Sends the cleaned OCR text to Mistral Large (mistral-large-latest, temperature 0) for post-correction. The model fixes OCR errors while preserving archaic 18th-century French orthography.

Corrections applied:

  • OCR character substitutions (VestigalVectigal)

  • Semantic word substitutions (entre deux foiresentre deux soleils)

  • Erroneous modernisation of archaic spelling (portaientportoient)

  • Corrupted proper nouns (BouleonsBoileau, GeniliGeneroso)

  • Wrong dates (15871387, 16881388)

  • Words split across line breaks

Parameters:

  • ocr_text (str) — cleaned OCR text from clean_markdown()

Returns:

  • (str) — corrected plain text, single continuous line, no newlines

Raises:

  • ValueError — if the API response does not contain a choices field

Example:

corrected = run_mistral_correction(ocr_clean)

normalize(text)

def normalize(text: str) -> str

Normalises a text string before computing evaluation metrics.
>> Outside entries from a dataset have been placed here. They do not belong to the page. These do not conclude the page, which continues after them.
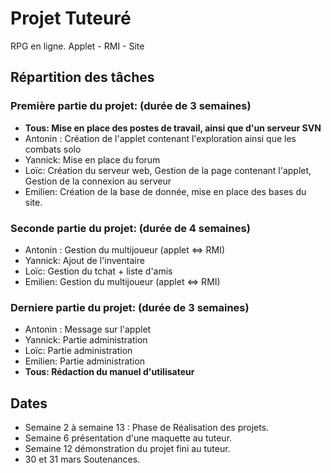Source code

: # Projet Tuteuré #

RPG en ligne.
Applet - RMI - Site

## Répartition des tâches ##

### Première partie du projet: (durée de 3 semaines) ###
  * **Tous: Mise en place des postes de travail, ainsi que d'un serveur SVN**
  * Antonin : Création de l'applet contenant l'exploration ainsi que les combats solo
  * Yannick: Mise en place du forum
  * Loïc: Création du serveur web, Gestion de la page contenant l'applet, Gestion de la connexion au serveur
  * Emilien: Création de la base de donnée, mise en place des bases du site.

### Seconde partie du projet: (durée de 4 semaines) ###
  * Antonin : Gestion du multijoueur (applet ⇔ RMI)
  * Yannick: Ajout de l'inventaire
  * Loïc: Gestion du tchat + liste d'amis
  * Emilien: Gestion du multijoueur (applet ⇔ RMI)


### Derniere partie du projet: (durée de 3 semaines) ###
  * Antonin : Message sur l'applet
  * Yannick: Partie administration
  * Loïc: Partie administration
  * Emilien: Partie administration
  * **Tous: Rédaction du manuel d'utilisateur**

## Dates ##

  * Semaine 2 à semaine 13 : Phase de Réalisation des projets.
  * Semaine 6 présentation d'une maquette au tuteur.
  * Semaine 12 démonstration du projet fini au tuteur.
  * 30 et 31 mars Soutenances.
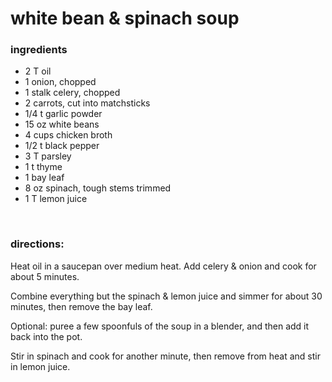 # white bean & spinach soup

### ingredients
- 2 T oil
- 1 onion, chopped
- 1 stalk celery, chopped
- 2 carrots, cut into matchsticks
- 1/4 t garlic powder
- 15 oz white beans
- 4 cups chicken broth
- 1/2 t black pepper
- 3 T parsley
- 1 t thyme
- 1 bay leaf
- 8 oz spinach, tough stems trimmed
- 1 T lemon juice

<br>

### directions:

Heat oil in a saucepan over medium heat. Add celery & onion and cook for about 5 minutes.

Combine everything but the spinach & lemon juice and simmer for about 30 minutes, then remove the bay leaf.

Optional: puree a few spoonfuls of the soup in a blender, and then add it back into the pot.

Stir in spinach and cook for another minute, then remove from heat and stir in lemon juice.
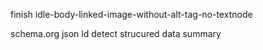 finish idle-body-linked-image-without-alt-tag-no-textnode

schema.org json ld detect
strucured data summary
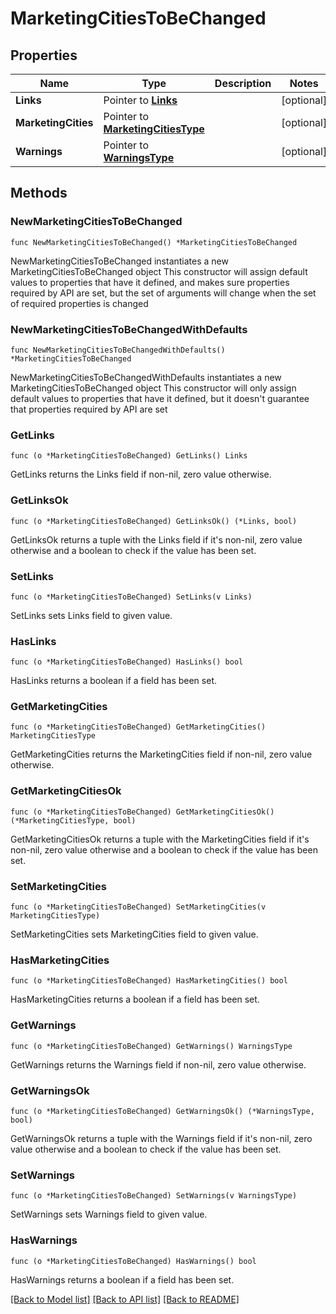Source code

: # MarketingCitiesToBeChanged

## Properties

Name | Type | Description | Notes
------------ | ------------- | ------------- | -------------
**Links** | Pointer to [**Links**](Links.md) |  | [optional] 
**MarketingCities** | Pointer to [**MarketingCitiesType**](MarketingCitiesType.md) |  | [optional] 
**Warnings** | Pointer to [**WarningsType**](WarningsType.md) |  | [optional] 

## Methods

### NewMarketingCitiesToBeChanged

`func NewMarketingCitiesToBeChanged() *MarketingCitiesToBeChanged`

NewMarketingCitiesToBeChanged instantiates a new MarketingCitiesToBeChanged object
This constructor will assign default values to properties that have it defined,
and makes sure properties required by API are set, but the set of arguments
will change when the set of required properties is changed

### NewMarketingCitiesToBeChangedWithDefaults

`func NewMarketingCitiesToBeChangedWithDefaults() *MarketingCitiesToBeChanged`

NewMarketingCitiesToBeChangedWithDefaults instantiates a new MarketingCitiesToBeChanged object
This constructor will only assign default values to properties that have it defined,
but it doesn't guarantee that properties required by API are set

### GetLinks

`func (o *MarketingCitiesToBeChanged) GetLinks() Links`

GetLinks returns the Links field if non-nil, zero value otherwise.

### GetLinksOk

`func (o *MarketingCitiesToBeChanged) GetLinksOk() (*Links, bool)`

GetLinksOk returns a tuple with the Links field if it's non-nil, zero value otherwise
and a boolean to check if the value has been set.

### SetLinks

`func (o *MarketingCitiesToBeChanged) SetLinks(v Links)`

SetLinks sets Links field to given value.

### HasLinks

`func (o *MarketingCitiesToBeChanged) HasLinks() bool`

HasLinks returns a boolean if a field has been set.

### GetMarketingCities

`func (o *MarketingCitiesToBeChanged) GetMarketingCities() MarketingCitiesType`

GetMarketingCities returns the MarketingCities field if non-nil, zero value otherwise.

### GetMarketingCitiesOk

`func (o *MarketingCitiesToBeChanged) GetMarketingCitiesOk() (*MarketingCitiesType, bool)`

GetMarketingCitiesOk returns a tuple with the MarketingCities field if it's non-nil, zero value otherwise
and a boolean to check if the value has been set.

### SetMarketingCities

`func (o *MarketingCitiesToBeChanged) SetMarketingCities(v MarketingCitiesType)`

SetMarketingCities sets MarketingCities field to given value.

### HasMarketingCities

`func (o *MarketingCitiesToBeChanged) HasMarketingCities() bool`

HasMarketingCities returns a boolean if a field has been set.

### GetWarnings

`func (o *MarketingCitiesToBeChanged) GetWarnings() WarningsType`

GetWarnings returns the Warnings field if non-nil, zero value otherwise.

### GetWarningsOk

`func (o *MarketingCitiesToBeChanged) GetWarningsOk() (*WarningsType, bool)`

GetWarningsOk returns a tuple with the Warnings field if it's non-nil, zero value otherwise
and a boolean to check if the value has been set.

### SetWarnings

`func (o *MarketingCitiesToBeChanged) SetWarnings(v WarningsType)`

SetWarnings sets Warnings field to given value.

### HasWarnings

`func (o *MarketingCitiesToBeChanged) HasWarnings() bool`

HasWarnings returns a boolean if a field has been set.


[[Back to Model list]](../README.md#documentation-for-models) [[Back to API list]](../README.md#documentation-for-api-endpoints) [[Back to README]](../README.md)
Applied identically to both the gold standard and the predictions to ensure fair comparison.

Operations performed:

  • Unicode NFKD normalisation

  • Lowercase conversion

  • Long ſs, œoe, æae

  • Removal of punctuation (.,;:!?()[]"'&)

  • Collapsing of multiple spaces into one

Parameters:

  • text (str) — raw or corrected text string

Returns:

  • (str) — normalised lowercase string, single line

Example:

gold_norm = normalize(gold_raw)
ocr_norm  = normalize(ocr_clean)
corr_norm = normalize(corrected)

cer(gold, pred)

def cer(gold: str, pred: str) -> float

Computes the Character Error Rate between a gold string and a predicted string using Levenshtein edit distance at character level.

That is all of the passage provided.